Per discutere alcuni aspetti della questione, è necessario comprendere in via preliminare la differenza tra quelli che gli economisti definiscono come “beni privati” e i beni che invece hanno la caratteristica del “bene pubblico”. In estrema sintesi, i primi sono consumati su base individuale; i secondi invece si caratterizzano per il fatto che il consumo di un bene da parte di un individuo non esclude che lo stesso bene sia anche a disposizione di altri. Se ad esempio una notizia compare su un giornale cartaceo, per accedere a essa è necessario acquistare una copia del giornale stesso. Un articolo pubblicato on line, invece, è accessibile a centinaia di migliaia di persone a costi marginali nulli: a differenza della copia fisica del giornale, che se è in mano ad una persona non può essere al contempo nelle mani di un’altra, chiunque può disporre della pagina contenente l’articolo senza che qualcun altro sia limitato nell’accesso. Il punto è che, avendo le nuove tecnologie ridotto, e in molti casi eliminato, la necessità del supporto materiale per la diffusione di film, musica, immagini, giornali e notizie, quelli che prima erano smerciati sul mercato come beni privati, ora hanno assunto la caratteristica del “bene pubblico”.
In breve, ed è questa l’esperienza di ciascuno di noi, grazie allo sviluppo tecnologico, con quell’oggetto che qualche anno fa era solo un telefono cellulare, oggi abbiamo accesso a giornali, dizionari, guide turistiche, musica, mappe, carte stradali, oltre ad una serie di servizi su meteo, traffico, trasporti, viaggi, eventi etc. Grazie alla rete inoltre, la trasmissione delle informazioni tecniche e scientifiche su nuovi materiali, farmaci, ogm, come anche l’accesso a biblioteche e banche dati, è immediato e favorisce la ricerca e la diffusione delle nuove scoperte in tutto il mondo. Anche per questo, secondo alcuni studiosi, quello che stiamo osservando potrebbe essere solo l’inizio di un percorso destinato a modificare completamente il nostro modo di lavorare, consumare e comunicare.

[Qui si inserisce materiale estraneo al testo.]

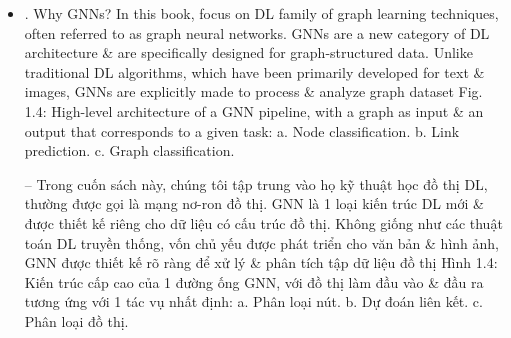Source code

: \documentclass{article}
\begin{document}
\begin{itemize}
\begin{itemize}
        {\sf Fig. 1.3: Family tree as a tabular dataset vs. a graph dataset}: this dataset represents information about 5 members of a family. Each member has 3 features (or attributes): name, age, \& gender. However, tabular version of this dataset does not show connections between these people. On contrary, graph version represents them with edges, which allows us to understand relationships in this family. In many contexts, connections between nodes are crucial in understanding data, which is why representing data in graph form is becoming increasingly popular.

        -- {\sf Hình 1.3: Cây phả hệ dưới dạng tập dữ liệu bảng so với tập dữ liệu đồ thị}: tập dữ liệu này biểu diễn thông tin về 5 thành viên trong 1 gia đình. Mỗi thành viên có 3 đặc điểm (hoặc thuộc tính): tên, tuổi, \& giới tính. Tuy nhiên, phiên bản bảng của tập dữ liệu này không thể hiện mối liên hệ giữa những người này. Ngược lại, phiên bản đồ thị biểu diễn họ bằng các cạnh, cho phép chúng ta hiểu các mối quan hệ trong gia đình này. Trong nhiều bối cảnh, mối liên hệ giữa các nút rất quan trọng để hiểu dữ liệu, đó là lý do tại sao việc biểu diễn dữ liệu dưới dạng đồ thị ngày càng trở nên phổ biến.

        Now have a basic understanding of graph ML \& different types of tasks it involves, can move on to exploring 1 of most important approaches for solving these tasks: GNNs.
        \item {. Why GNNs?} In this book, focus on DL family of graph learning techniques, often referred to as graph neural networks. GNNs are a new category of DL architecture \& are specifically designed for graph-structured data. Unlike traditional DL algorithms, which have been primarily developed for text \& images, GNNs are explicitly made to process \& analyze graph dataset {\sf Fig. 1.4: High-level architecture of a GNN pipeline, with a graph as input \& an output that corresponds to a given task: a. Node classification. b. Link prediction. c. Graph classification.}

        -- Trong cuốn sách này, chúng tôi tập trung vào họ kỹ thuật học đồ thị DL, thường được gọi là mạng nơ-ron đồ thị. GNN là 1 loại kiến trúc DL mới \& được thiết kế riêng cho dữ liệu có cấu trúc đồ thị. Không giống như các thuật toán DL truyền thống, vốn chủ yếu được phát triển cho văn bản \& hình ảnh, GNN được thiết kế rõ ràng để xử lý \& phân tích tập dữ liệu đồ thị {\sf Hình 1.4: Kiến trúc cấp cao của 1 đường ống GNN, với đồ thị làm đầu vào \& đầu ra tương ứng với 1 tác vụ nhất định: a. Phân loại nút. b. Dự đoán liên kết. c. Phân loại đồ thị.}


\end{itemize}
\end{itemize}
\end{document}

In questa nuova fase dello sviluppo, pur restando ovviamente ancora essenziali il controllo diretto delle materie prime e della forza lavoro, i nostri sistemi economici saranno sempre più basati sulla conoscenza e l’informazione. E, mentre dal punto di vista delle imprese, materie prime e forza lavoro sono “beni privati” nel senso sopra definito, la scienza e l’informazione sono beni pubblici per eccellenza: il loro uso da parte di un’impresa non comporta che non siano disponibili anche per altre cento o centomila imprese.
Lo sconquasso generato da un’economia in stallo nelle produzioni tradizionali, e che invece sviluppa sempre di più tecnologia, servizi e informazione, è evidente. Anzitutto, come sostiene tra i tanti lo storico dell’economia Joel Mokyr, i tradizionali indicatori di produzione e di benessere divengono insensati. Per restare all’esempio precedente, i giornali venduti entrano nel Pil, l’informazione in rete no. In genere, se grazie al nostro iPhone acquistiamo meno beni fisici, il Pil si riduce, mentre i servizi cui accediamo, essendo gratuiti non lo fanno aumentare. In secondo luogo è l’intero sistema dei prezzi come tradizionalmente inteso che perde di significato. Nella teoria economica dominante, infatti, i prezzi dovrebbero porre in equilibrio i costi e i benefici delle merci, come anche la domanda e l’offerta. In un’economia basata sull’informazione, invece, si hanno due possibilità: o i prezzi sono nulli poiché la diffusione dei servizi e dell’informazione può avvenire appunto a costi nulli; oppure essi sono legati alla capacità delle imprese di ottenere una protezione legale o di sviluppare apposite tecnologie che limitino artificiosamente l’accesso al bene (Kindle per la lettura di libri, codici di protezione dei software, brevetti e simili).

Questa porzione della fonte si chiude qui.